◆ DATA SECTION ◆
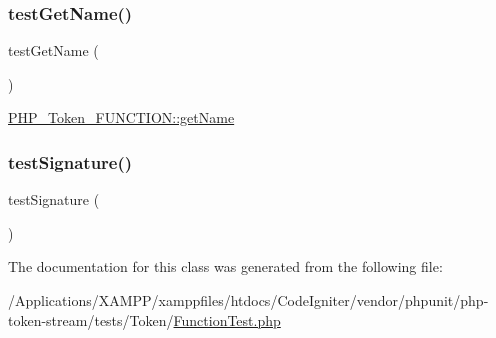 \subsubsection{\texorpdfstring{test\+Get\+Name()}{testGetName()}}
{\footnotesize\ttfamily test\+Get\+Name (\begin{DoxyParamCaption}{ }\end{DoxyParamCaption})}

\mbox{\hyperlink{class_p_h_p___token___f_u_n_c_t_i_o_n_a3d0963e68bb313b163a73f2803c64600}{P\+H\+P\+\_\+\+Token\+\_\+\+F\+U\+N\+C\+T\+I\+O\+N\+::get\+Name}} \mbox{\label{class_p_h_p___token___function_test_a9f6011d072e71f3a7137341a637c13a6}} 
\subsubsection{\texorpdfstring{test\+Signature()}{testSignature()}}
{\footnotesize\ttfamily test\+Signature (\begin{DoxyParamCaption}{ }\end{DoxyParamCaption})}



The documentation for this class was generated from the following file\+:\begin{DoxyCompactItemize}
\item 
/\+Applications/\+X\+A\+M\+P\+P/xamppfiles/htdocs/\+Code\+Igniter/vendor/phpunit/php-\/token-\/stream/tests/\+Token/\mbox{\hyperlink{_function_test_8php}{Function\+Test.\+php}}\end{DoxyCompactItemize}
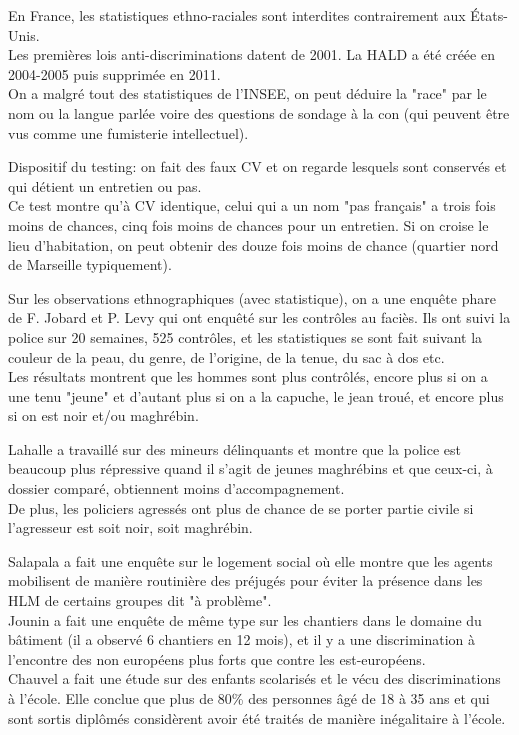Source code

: \documentclass[10pt, a4paper, openany]{book}
\begin{document}
En France, les statistiques ethno-raciales sont interdites contrairement aux États-Unis. \\
Les premières lois anti-discriminations datent de 2001. La HALD a été créée en 2004-2005 puis supprimée en 2011. \\
On a malgré tout des statistiques de l'INSEE, on peut déduire la "race" par le nom ou la langue parlée voire des questions de sondage à la con (qui peuvent être vus comme une fumisterie intellectuel). 


Dispositif du testing: on fait des faux CV et on regarde lesquels sont conservés et qui détient un entretien ou pas. \\
Ce test montre qu'à CV identique, celui qui a un nom "pas français" a trois fois moins de chances, cinq fois moins de chances pour un entretien. Si on croise le lieu d'habitation, on peut obtenir des douze fois moins de chance (quartier nord de Marseille typiquement).


Sur les observations ethnographiques (avec statistique), on a une enquête phare de F. Jobard et P. Levy qui ont enquêté sur les contrôles au faciès. Ils ont suivi la police sur 20 semaines, 525 contrôles, et les statistiques se sont fait suivant la couleur de la peau, du genre, de l'origine, de la tenue, du sac à dos etc. \\
Les résultats montrent que les hommes sont plus contrôlés, encore plus si on a une tenu "jeune" et d'autant plus si on a la capuche, le jean troué, et encore plus si on est noir et/ou maghrébin. 


Lahalle a travaillé sur des mineurs délinquants et montre que la police est beaucoup plus répressive quand il s'agit de jeunes maghrébins et que ceux-ci, à dossier comparé, obtiennent moins d'accompagnement. \\
De plus, les policiers agressés ont plus de chance de se porter partie civile si l'agresseur est soit noir, soit maghrébin.


Salapala a fait une enquête sur le logement social où elle montre que les agents mobilisent de manière routinière des préjugés pour éviter la présence dans les HLM de certains groupes dit "à problème". \\
Jounin a fait une enquête de même type sur les chantiers dans le domaine du bâtiment (il a observé 6 chantiers en 12 mois), et il y a une discrimination à l'encontre des non européens plus forts que contre les est-européens. \\
Chauvel a fait une étude sur des enfants scolarisés et le vécu des discriminations à l'école. Elle conclue que plus de 80\% des personnes âgé de 18 à 35 ans et qui sont sortis diplômés considèrent avoir été traités de manière inégalitaire à l'école. 
\end{document}
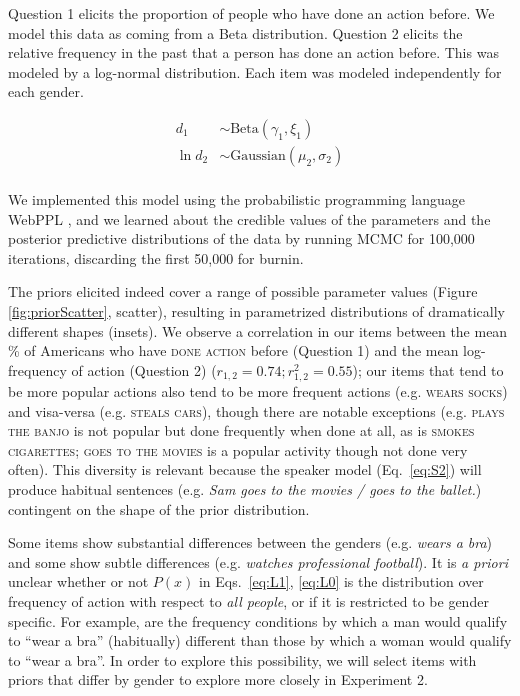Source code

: \documentclass[10pt,letterpaper]{article}
\newcommand{\ndg}[1]{\textcolor{Green}{[ndg: #1]}}
\begin{document}
Question 1 elicits the proportion of people who have done an action before. 
We model this data as coming from a Beta distribution. 
Question 2 elicits the relative frequency in the past that a person has done an action before.
This was modeled by a log-normal distribution. 
Each item was modeled independently for each gender.
%
\begin{minipage}{0.5 \textwidth} \small
\begin{align*}
d_{1} &\sim \text{Beta}(\gamma_{1}, \xi_{1}) \\
\ln d_{2} &\sim \text{Gaussian}(\mu_{2}, \sigma_{2}) \\
\end{align*}
\end{minipage}
%
We implemented this model using the probabilistic programming language WebPPL \cite{dippl}, and we learned about the credible values of the parameters and the posterior predictive distributions of the data by running MCMC for 100,000 iterations, discarding the first 50,000 for burnin.
%

The priors elicited indeed cover a range of possible parameter values (Figure \ref{fig:priorScatter}, scatter), resulting in parametrized distributions of dramatically different shapes (insets).  
We observe a correlation in our items between the mean \% of Americans who have \textsc{done action} before (Question 1) and the mean log-frequency  of action (Question 2) ($r_{1,2} = 0.74; r^2_{1,2} = 0.55$); our items that tend to be more popular actions also tend to be more frequent actions (e.g. \textsc{wears socks}) and visa-versa (e.g. \textsc{steals cars}), though there are notable exceptions (e.g. \textsc{plays the banjo} is not popular but done frequently when done at all, as is \textsc{smokes cigarettes}; \textsc{goes to the movies} is a popular activity though not done very often). 
This diversity is relevant because the speaker model (Eq.~\ref{eq:S2}) will produce habitual sentences (e.g. \emph{Sam goes to the movies / goes to the ballet.}) contingent on the shape of the prior distribution. 

Some items show substantial differences between the genders (e.g. \emph{wears a bra}) and some show subtle differences (e.g. \emph{watches professional football}). 
It is \emph{a priori} unclear whether or not $P(x)$ in Eqs.~\ref{eq:L1}, \ref{eq:L0} is the distribution over frequency of action with respect to \emph{all people}, or if it is restricted to be gender specific.
For example, are the frequency conditions by which a man would qualify to ``wear a bra'' (habitually) different than those by which a woman would qualify to ``wear a bra''.
In order to explore this possibility, we will select items with priors that differ by gender to explore more closely in Experiment 2.
\end{document}
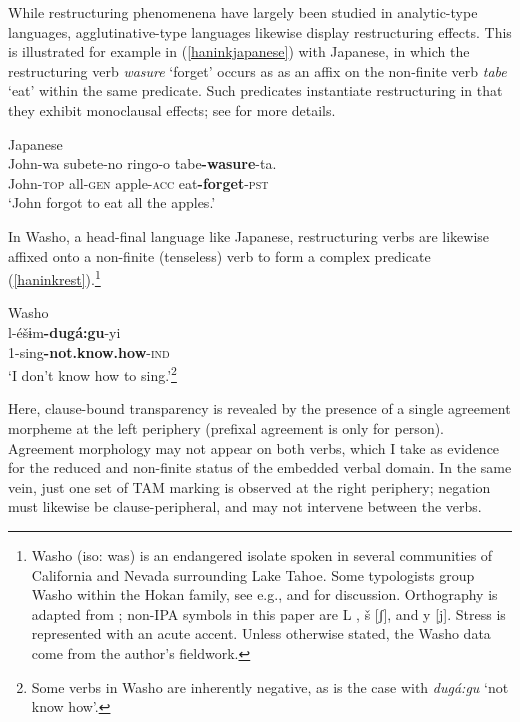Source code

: \documentclass[output=paper]{langscibook}
\begin{document}
 While restructuring phenomenena have largely been studied in analytic-type languages, agglutinative-type languages likewise display restructuring effects. This is  illustrated for example in (\ref{haninkjapanese}) with Japanese, in which the restructuring verb {\itshape wasure} `forget' occurs as as an affix on the non-finite verb {\itshape tabe} `eat' within the same predicate. Such predicates instantiate restructuring in that they exhibit monoclausal effects; see \citealt{shimamurawurmbrand2014} for more details.



\ea Japanese\\
\gll 
 John-wa subete-no ringo-o tabe\textbf{-wasure}-ta.\\
John-{\scshape top} all-{\scshape gen} apple-{\scshape acc} eat\textbf{-forget}-{\scshape pst}\\
\glt `John forgot to eat all the apples.' \hfill \citep[2]{shimamurawurmbrand2014} \label{haninkjapanese}
\z

 
 In Washo, a head-final language like Japanese, restructuring verbs are likewise affixed onto a non-finite (tenseless) verb to form a complex predicate (\ref{haninkrest}).\footnote{Washo (iso: was) is an endangered isolate spoken in several communities of California and Nevada surrounding Lake Tahoe. Some typologists group Washo within the Hokan family, see e.g., \cite{campbell1997} and \cite{mithun1999} for discussion. Orthography is adapted from \cite{jacobsen1964}; non-IPA symbols in this paper are L \textipa{[\r*l]}, š [ʃ], and y [j]. Stress is represented with an acute accent. Unless otherwise stated, the Washo data come from the author's fieldwork.} 
 
 \ea\label{haninkrest} Washo\\
 \gll l-éšɨm\textbf{-dugá:gu}-yi\\
1-sing\textbf{-not.know.how}-\textsc{ind}\\ 
\glt `I don't know how to sing.'\footnote{Some verbs in Washo are inherently negative, as is the case with {\itshape dugá:gu} `not know how'.} 
\z 
 
\noindent Here, clause-bound transparency is revealed by the presence of a single agreement morpheme at the left periphery (prefixal agreement is only for person). Agreement morphology may not appear on both verbs, which I take as evidence for the reduced and non-finite status of the embedded verbal domain. In the same vein, just one set of TAM marking is observed at the right periphery;  negation must likewise be clause-peripheral, and may not intervene between the verbs.
\end{document}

◆ WHAT YOU ARE ASKED TO DO ◆
Find every line in the entries that includes the word "items", then state how many there are and nothing else.

◆ SOLUTION TO THIS EXERCISE ◆
3